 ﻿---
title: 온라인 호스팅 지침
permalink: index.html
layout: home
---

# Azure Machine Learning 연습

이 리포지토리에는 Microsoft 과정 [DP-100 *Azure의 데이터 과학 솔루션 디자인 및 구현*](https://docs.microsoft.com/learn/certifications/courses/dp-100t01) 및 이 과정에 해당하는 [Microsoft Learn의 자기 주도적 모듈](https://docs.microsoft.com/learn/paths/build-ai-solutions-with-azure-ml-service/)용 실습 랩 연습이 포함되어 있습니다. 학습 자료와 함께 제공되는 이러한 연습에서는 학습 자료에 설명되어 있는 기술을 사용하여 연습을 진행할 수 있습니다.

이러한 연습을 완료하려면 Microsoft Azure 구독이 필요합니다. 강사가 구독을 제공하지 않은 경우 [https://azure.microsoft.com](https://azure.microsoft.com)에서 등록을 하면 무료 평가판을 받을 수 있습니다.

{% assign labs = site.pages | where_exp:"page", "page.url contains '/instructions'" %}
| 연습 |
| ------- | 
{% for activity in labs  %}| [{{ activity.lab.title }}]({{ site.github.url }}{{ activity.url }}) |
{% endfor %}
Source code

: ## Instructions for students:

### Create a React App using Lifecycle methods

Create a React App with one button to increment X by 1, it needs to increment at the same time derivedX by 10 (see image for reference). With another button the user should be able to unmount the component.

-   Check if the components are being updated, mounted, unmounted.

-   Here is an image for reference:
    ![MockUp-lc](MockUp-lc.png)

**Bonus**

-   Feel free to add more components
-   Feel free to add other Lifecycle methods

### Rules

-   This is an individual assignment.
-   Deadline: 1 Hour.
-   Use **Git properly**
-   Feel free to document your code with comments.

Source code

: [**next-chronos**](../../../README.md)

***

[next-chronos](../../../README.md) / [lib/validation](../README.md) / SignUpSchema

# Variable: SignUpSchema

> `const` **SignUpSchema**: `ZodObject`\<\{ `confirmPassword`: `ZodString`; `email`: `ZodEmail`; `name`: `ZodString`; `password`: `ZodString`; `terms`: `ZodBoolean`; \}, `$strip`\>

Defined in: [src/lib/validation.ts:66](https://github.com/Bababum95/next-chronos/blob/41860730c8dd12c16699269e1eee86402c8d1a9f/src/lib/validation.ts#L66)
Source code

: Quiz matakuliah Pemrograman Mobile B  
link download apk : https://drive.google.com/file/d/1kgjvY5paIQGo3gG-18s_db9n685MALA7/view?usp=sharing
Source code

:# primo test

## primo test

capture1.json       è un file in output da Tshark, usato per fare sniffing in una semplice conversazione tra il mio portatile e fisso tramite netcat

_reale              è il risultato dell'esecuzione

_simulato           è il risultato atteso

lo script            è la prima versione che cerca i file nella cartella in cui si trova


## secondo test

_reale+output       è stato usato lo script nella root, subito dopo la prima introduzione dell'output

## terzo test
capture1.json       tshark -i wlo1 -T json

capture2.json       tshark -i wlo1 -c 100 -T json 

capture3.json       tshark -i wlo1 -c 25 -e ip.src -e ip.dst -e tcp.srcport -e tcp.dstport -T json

**EXERCISE DIRECTIONS:**
Your task is to return each line of the data above that contains the string "Feel".

**EXERCISE ANSWER:**
-   Feel free to add more components
-   Feel free to add other Lifecycle methods
-   Feel free to document your code with comments.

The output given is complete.